I got a phone call yesterday from The Central Office telling me that I would be listed in the Top 50 corner for doing so well in my first month as a consultant. Although I know that The Central Office is one of those places that tells everyone how well they are doing all the time, I still was sort of chuffed.
You understand, at my fulltime job, folks were not even excited when I got us to #4 on Google (#3 in some countries). Central Office sent me a pan for doing much less than that. It is apparently part of the deal that they encourage us like preschool teachers. I am therefore allowing myself to be delighted about this.
Speaking of SEO, I am finding that exciting, too. (Go ahead, nod off, switch to another page, I won’t see you.) As long as we had the primary goal of getting people to come into the physical store, it was clear that the name of the store and regional variants on things like “teacher resource” and “teacher store” were what we wanted to rank with. I got us to #4 for our quite common store name, and with all the regional variants we own the page. I also have us seriously well ranked for all sorts of specifically relevant subject matter. I have been maintaining this for months without even telling you about it, I had gotten so complacent about it.
However, now that we want to encourage rather than discourage random Northerners and foreign strangers to shop with us, it is clear that we need a different strategy. My surveys here and in the physical world persuade me that people who want to buy a pocket chart online do not always look for a nice teacher store online, as they would if they wanted to physically buy their pocket chart in the physical world.
No, instead they cast out “pocket chart” into the ether, and hope that Google will serve something nice up to them. Our store gets served up, for most things, around page 4 or 5. Most people have given up by then.
And of course when we lure people into our physical store, they immediately see that it is a charming place filled with people who really care about their pocket charts and want to help them. A customer was in yesterday who mentioned “that new place” — the competitor who dared to open a shop here in the town where I live after ours closed. “That new place isn’t home,” she said. “Ftttt.”
I had never previously heard anyone say, “fttt,” but I knew what she meant.
“They’re not from here, you know,” The Empress confided.
“Oh, I know,” said the customer. “We could tell.”
This won’t get us anywhere in the flat world of the internet. We need something more. I spent some time yesterday spying on our competition to see how they were getting their spots (you can do this with the Dark Art of SEO).
You can see how thrilling this is. Which of our 15,000 SKUs should I try to rank us for? How shall I do it? Do we need more control over our content, or a highly creative link-seeking strategy? Should I go with “interactive pocket chart” or “classroom pocket chart”? How do I interpret the fact that we rank #1 for “soft foam skeleton dice”?

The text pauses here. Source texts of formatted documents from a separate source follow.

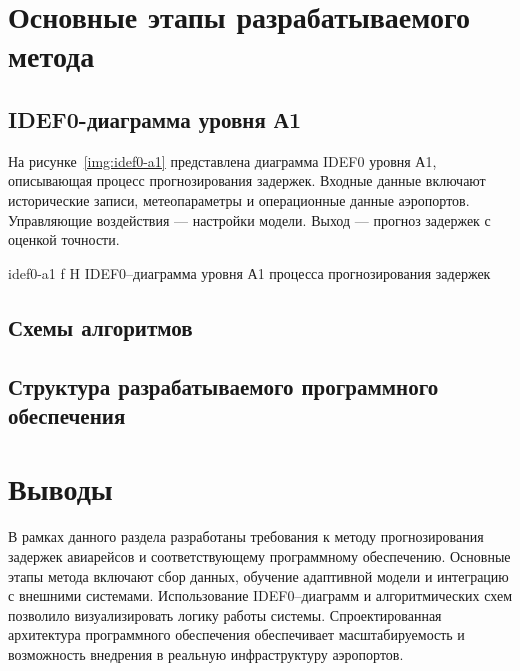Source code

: \section{Основные этапы разрабатываемого метода}
\subsection{IDEF0-диаграмма уровня А1}
На рисунке~\ref{img:idef0-a1} представлена диаграмма IDEF0 уровня А1, описывающая процесс прогнозирования задержек.
Входные данные включают исторические записи, метеопараметры и операционные данные аэропортов.
Управляющие воздействия — настройки модели.
Выход — прогноз задержек с оценкой точности.

{idef0-a1}
{f}
{H}
{\textwidth}
{IDEF0--диаграмма уровня А1 процесса прогнозирования задержек}


\subsection{Схемы алгоритмов}

\subsection{Структура разрабатываемого программного обеспечения}

\section*{Выводы}
В рамках данного раздела разработаны требования к методу прогнозирования задержек авиарейсов и соответствующему программному обеспечению.
Основные этапы метода включают сбор данных, обучение адаптивной модели и интеграцию с внешними системами.
Использование IDEF0--диаграмм и алгоритмических схем позволило визуализировать логику работы системы.
Спроектированная архитектура программного обеспечения обеспечивает масштабируемость и возможность внедрения в реальную инфраструктуру аэропортов.
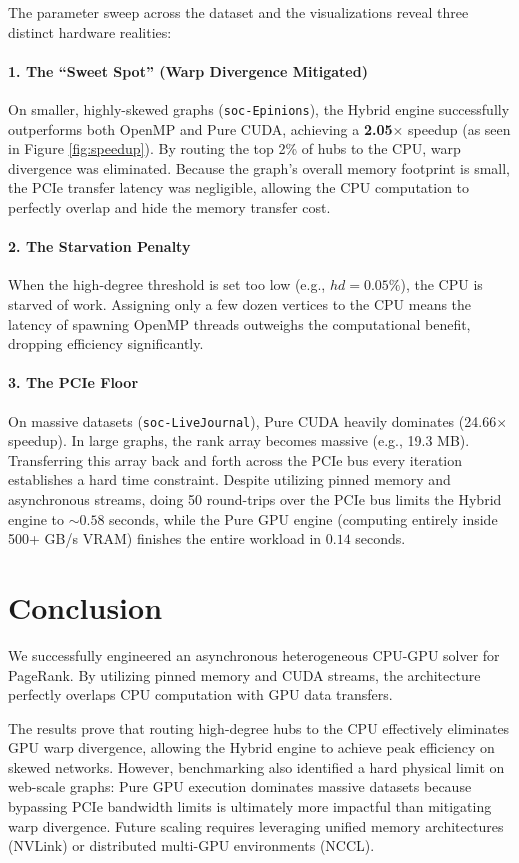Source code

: \documentclass[12pt,a4paper]{article}
\begin{document}
   The parameter sweep across the dataset and the visualizations reveal three distinct hardware realities:

   \paragraph{1. The ``Sweet Spot'' (Warp Divergence Mitigated)}
   On smaller, highly-skewed graphs (\texttt{soc-Epinions}), the Hybrid engine successfully outperforms both OpenMP and Pure CUDA, achieving a \textbf{2.05$\times$} speedup (as seen in Figure \ref{fig:speedup}). By routing the top 2\% of hubs to the CPU, warp divergence was eliminated. Because the graph's overall memory footprint is small, the PCIe transfer latency was negligible, allowing the CPU computation to perfectly overlap and hide the memory transfer cost.

   \paragraph{2. The Starvation Penalty}
   When the high-degree threshold is set too low (e.g., $hd=0.05\%$), the CPU is starved of work. Assigning only a few dozen vertices to the CPU means the latency of spawning OpenMP threads outweighs the computational benefit, dropping efficiency significantly.

   \paragraph{3. The PCIe Floor}
   On massive datasets (\texttt{soc-LiveJournal}), Pure CUDA heavily dominates (24.66$\times$ speedup). In large graphs, the rank array becomes massive (e.g., 19.3 MB). Transferring this array back and forth across the PCIe bus every iteration establishes a hard time constraint. Despite utilizing pinned memory and asynchronous streams, doing 50 round-trips over the PCIe bus limits the Hybrid engine to $\sim0.58$ seconds, while the Pure GPU engine (computing entirely inside 500+ GB/s VRAM) finishes the entire workload in $0.14$ seconds.

   \section{Conclusion}
   We successfully engineered an asynchronous heterogeneous CPU-GPU solver for PageRank. By utilizing pinned memory and CUDA streams, the architecture perfectly overlaps CPU computation with GPU data transfers. 
    
   The results prove that routing high-degree hubs to the CPU effectively eliminates GPU warp divergence, allowing the Hybrid engine to achieve peak efficiency on skewed networks. However, benchmarking also identified a hard physical limit on web-scale graphs: Pure GPU execution dominates massive datasets because bypassing PCIe bandwidth limits is ultimately more impactful than mitigating warp divergence. Future scaling requires leveraging unified memory architectures (NVLink) or distributed multi-GPU environments (NCCL).

	\newpage
  
\end{document}
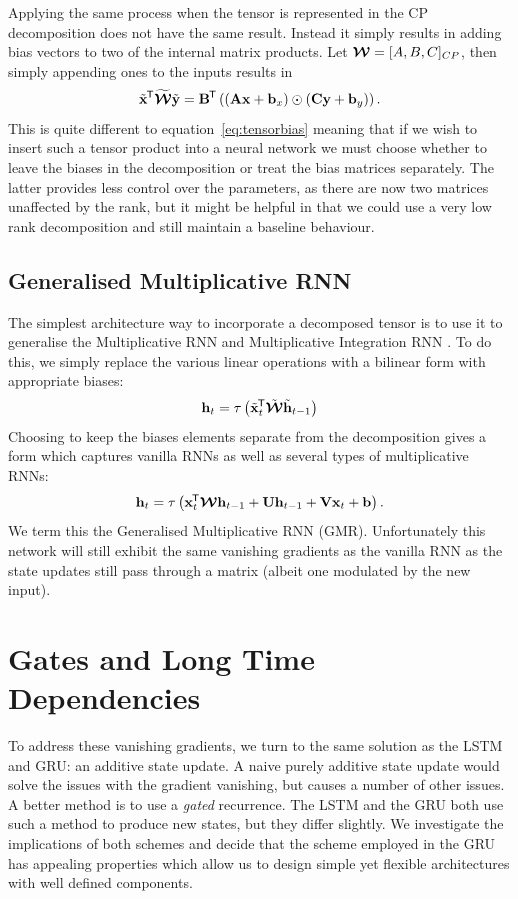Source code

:Applying the same process when the tensor is represented in the CP decomposition does not
have the same result. Instead it simply results in adding bias vectors to two of the internal
matrix products. Let \(\bm{\mathcal{W}} = [A, B, C]_{CP}\), then simply appending ones to the inputs
results in
\begin{equation}
	\tilde{\mathbf{x}}^{\mkern-1.5mu\mathsf{T}}\widetilde{\bm{\mathcal{W}}}\tilde{\mathbf{y}}
	= \mathbf{B}^{\mkern-1.5mu\mathsf{T}}\left( (\mathbf{A}\mathbf{x} + \mathbf{b}_x) \odot (\mathbf{C}\mathbf{y} + \mathbf{b}_y)\right).
\end{equation} This is quite different to equation~\eqref{eq:tensorbias} meaning that if we wish to
insert such a tensor product into a neural network we must choose whether to leave the biases in
the decomposition or treat the bias matrices separately. The latter provides less control over the
parameters, as there are now two matrices unaffected by the rank, but it might be helpful in that we
could use a very low rank decomposition and still maintain a baseline behaviour.

\subsection{Generalised Multiplicative RNN}\label{sec:gmrnn}
The simplest architecture way to incorporate a decomposed tensor is to use it to generalise the
Multiplicative RNN and Multiplicative Integration RNN \autocite{Martens2011a, Wu2016}.
To do this, we simply replace the various linear operations with a bilinear form with appropriate
biases:
\begin{equation}\label{eq:gmrnn}
	\mathbf{h}_t = \tau\left( \tilde{\mathbf{x}}_t^{\mkern-1.5mu\mathsf{T}}\tilde{\bm{\mathcal{W}}}\tilde{\mathbf{h}}_{t-1} \right)
\end{equation}
Choosing to keep the biases elements separate from the decomposition gives a form which captures
vanilla RNNs as well as several types of multiplicative RNNs:
\begin{equation}\label{eq:gmrnnbias}
	\mathbf{h}_t = \tau\left(\mathbf{x}_t^{\mkern-1.5mu\mathsf{T}}\bm{\mathcal{W}}\mathbf{h}_{t-1}
		+ \mathbf{U}\mathbf{h}_{t-1} + \mathbf{V}\mathbf{x}_t + \mathbf{b}\right).
\end{equation} We term this the Generalised Multiplicative RNN (GMR). Unfortunately this
network will still exhibit the same vanishing gradients as the vanilla RNN as the state updates
still pass through a matrix (albeit one modulated by the new input).

\section{Gates and Long Time Dependencies}
To address these vanishing gradients, we turn to the same solution as the LSTM and GRU: an additive state
update. A naive purely additive state update would solve the issues with the gradient vanishing, but
causes a number of other issues. A better method is to use a \emph{gated} recurrence. The LSTM and
the GRU both use such a method to produce new states, but they differ slightly. We investigate
the implications of both schemes and decide that the scheme employed in the GRU has appealing 
properties which allow us to design simple yet flexible architectures with well defined components.

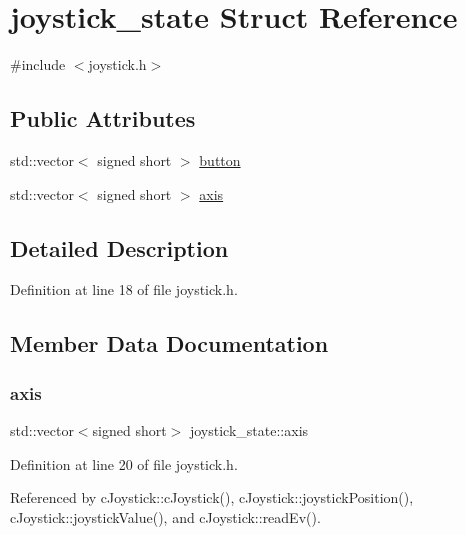 \hypertarget{structjoystick__state}{}\section{joystick\+\_\+state Struct Reference}
\label{structjoystick__state}


{\ttfamily \#include $<$joystick.\+h$>$}

\subsection*{Public Attributes}
\begin{DoxyCompactItemize}
\item 
std\+::vector$<$ signed short $>$ \hyperlink{structjoystick__state_af16d0e2bea842ab4fafa05ce23f45f56}{button}
\item 
std\+::vector$<$ signed short $>$ \hyperlink{structjoystick__state_acc10718083ec5603bfcca9d1780239f2}{axis}
\end{DoxyCompactItemize}


\subsection{Detailed Description}


Definition at line 18 of file joystick.\+h.



\subsection{Member Data Documentation}
\mbox{\label{structjoystick__state_acc10718083ec5603bfcca9d1780239f2}} 
\subsubsection{\texorpdfstring{axis}{axis}}
{\footnotesize\ttfamily std\+::vector$<$signed short$>$ joystick\+\_\+state\+::axis}



Definition at line 20 of file joystick.\+h.



Referenced by c\+Joystick\+::c\+Joystick(), c\+Joystick\+::joystick\+Position(), c\+Joystick\+::joystick\+Value(), and c\+Joystick\+::read\+Ev().

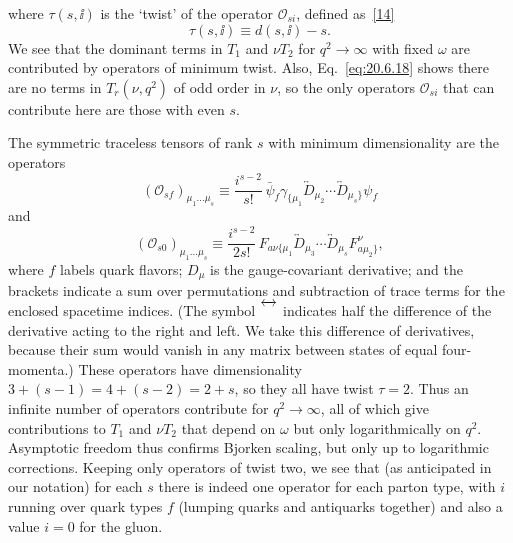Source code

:where $\tau(s,\ii)$ is the `twist' of the operator $\mathcal O_{si}$, defined as~\hyperref[ch20-ref-14]{[14]}
\begin{equation}
\tau(s,\ii)\equiv d(s,\ii)-s.
\tag{20.6.22}\label{eq:20.6.22}
\end{equation}
We see that the dominant terms in $T_1$ and $\nu T_2$ for $q^2\to\infty$ with fixed $\omega$ are contributed by operators of minimum twist. Also, Eq.~\eqref{eq:20.6.18} shows there are no terms in $T_r(\nu,q^2)$ of odd order in $\nu$, so the only operators $\mathcal O_{si}$ that can contribute here are those with even $s$.

The symmetric traceless tensors of rank $s$ with minimum dimensionality are the operators
\begin{equation}
(\mathcal O_{sf})_{\mu_1\ldots\mu_s}
\equiv
\frac{i^{s-2}}{s!}\,
\bar\psi_f\gamma_{\{\mu_1}
\overleftrightarrow D_{\mu_2}\cdots
\overleftrightarrow D_{\mu_s\}}\psi_f
\tag{20.6.23}\label{eq:20.6.23}
\end{equation}
and
\begin{equation}
(\mathcal O_{s0})_{\mu_1\ldots\mu_s}
\equiv
\frac{i^{s-2}}{2s!}\,
F_{a\nu\{\mu_1}
\overleftrightarrow D_{\mu_3}\cdots
\overleftrightarrow D_{\mu_s}
F^\nu_{a\mu_2\}},
\tag{20.6.24}\label{eq:20.6.24}
\end{equation}
where $f$ labels quark flavors; $D_\mu$ is the gauge-covariant derivative; and the brackets indicate a sum over permutations and subtraction of trace terms for the enclosed spacetime indices. (The symbol $\overleftrightarrow{\vphantom D}$ indicates half the difference of the derivative acting to the right and left. We take this difference of derivatives, because their sum would vanish in any matrix between states of equal four-momenta.) These operators have dimensionality $3+(s-1)=4+(s-2)=2+s$, so they all have twist $\tau=2$. Thus an infinite number of operators contribute for $q^2\to\infty$, all of which give contributions to $T_1$ and $\nu T_2$ that depend on $\omega$ but only logarithmically on $q^2$. Asymptotic freedom thus confirms Bjorken scaling, but only up to logarithmic corrections. Keeping only operators of twist two, we see that (as anticipated in our notation) for each $s$ there is indeed one operator for each parton type, with $i$ running over quark types $f$ (lumping quarks and antiquarks together) and also a value $i=0$ for the gluon.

Yes,well. I’m having fun with it.
Following a thrilling day of this, I picked up Partygirl for the Tuesday class. After class (we discussed “Be thou therefore perfect, as your Father in heaven is perfect”), we went back to her place and picked up a box of books.
“I’m giving these to you,” she said, “on the condition that I never see them again.”
I accepted the terms. They are mostly romantic suspense, a genre with which I am largely unfamiliar. I’ll read some and pass the rest along to someone else. There was also in the box an old cookbook. I love old cookbooks, just as documents if not to cook from. This was The Meat Cook Book from 1965, an era when the photographs were printed in truly sickening colors. I am looking forward to reading it.
Partygirl also gave me a gorgeous Irish crystal pitcher, in recognition of my help with her daughter’s wedding, for which I didn’t do that much, and a Pampered Chef T-shirt. It is black with pink rhinestones. Even if you have never met me, you probably know that I do not already own several black T-shirts with pink rhinestones.
If I wear Partygirl’s T-shirt and read her books, I may become as perky as she is, or at least closer to the optimal perkiness level for a cooking show consultant. We’ll see tomorrow at my next show. Today I am spending with the Dark Art of SEO and the second grade book, neither of which requires any perkiness whatsoever.